* Assigned task *
After locating the line that contains "Demonstrates flyway migrations" in the data below, set down exactly that line and each one after it through the line that contains "### flyway.conf.example", and nothing more.

::: Provided records

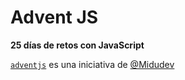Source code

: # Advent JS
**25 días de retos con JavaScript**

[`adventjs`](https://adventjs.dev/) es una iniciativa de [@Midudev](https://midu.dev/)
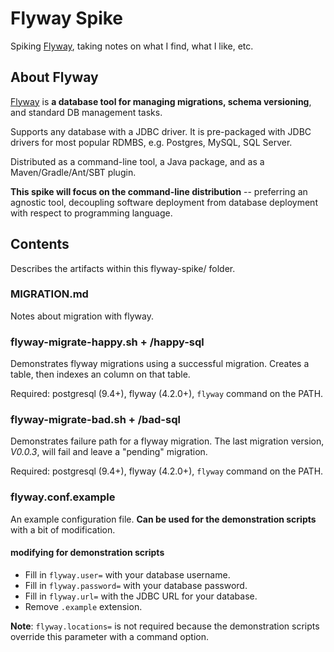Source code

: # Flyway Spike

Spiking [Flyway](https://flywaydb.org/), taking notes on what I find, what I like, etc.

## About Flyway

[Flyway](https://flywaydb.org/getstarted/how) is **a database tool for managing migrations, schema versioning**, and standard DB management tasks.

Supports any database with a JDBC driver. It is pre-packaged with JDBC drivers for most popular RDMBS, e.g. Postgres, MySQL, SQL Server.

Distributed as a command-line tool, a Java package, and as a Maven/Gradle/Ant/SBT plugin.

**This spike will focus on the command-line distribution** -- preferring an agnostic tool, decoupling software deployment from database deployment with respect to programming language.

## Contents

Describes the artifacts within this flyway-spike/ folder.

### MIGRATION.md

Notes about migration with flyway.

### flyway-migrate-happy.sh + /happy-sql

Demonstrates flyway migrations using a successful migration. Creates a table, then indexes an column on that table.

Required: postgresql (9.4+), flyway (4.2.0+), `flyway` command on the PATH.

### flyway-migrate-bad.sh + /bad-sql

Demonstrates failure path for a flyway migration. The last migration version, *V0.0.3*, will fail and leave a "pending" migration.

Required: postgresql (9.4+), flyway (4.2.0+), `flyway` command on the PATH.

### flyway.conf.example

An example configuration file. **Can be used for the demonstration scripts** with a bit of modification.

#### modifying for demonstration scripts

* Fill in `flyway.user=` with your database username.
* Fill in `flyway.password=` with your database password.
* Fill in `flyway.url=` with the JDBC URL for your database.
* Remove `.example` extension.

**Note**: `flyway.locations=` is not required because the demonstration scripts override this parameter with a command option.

::::::

* Response to the task *
Demonstrates flyway migrations using a successful migration. Creates a table, then indexes an column on that table.

Required: postgresql (9.4+), flyway (4.2.0+), `flyway` command on the PATH.

### flyway-migrate-bad.sh + /bad-sql

Demonstrates failure path for a flyway migration. The last migration version, *V0.0.3*, will fail and leave a "pending" migration.

Required: postgresql (9.4+), flyway (4.2.0+), `flyway` command on the PATH.

### flyway.conf.example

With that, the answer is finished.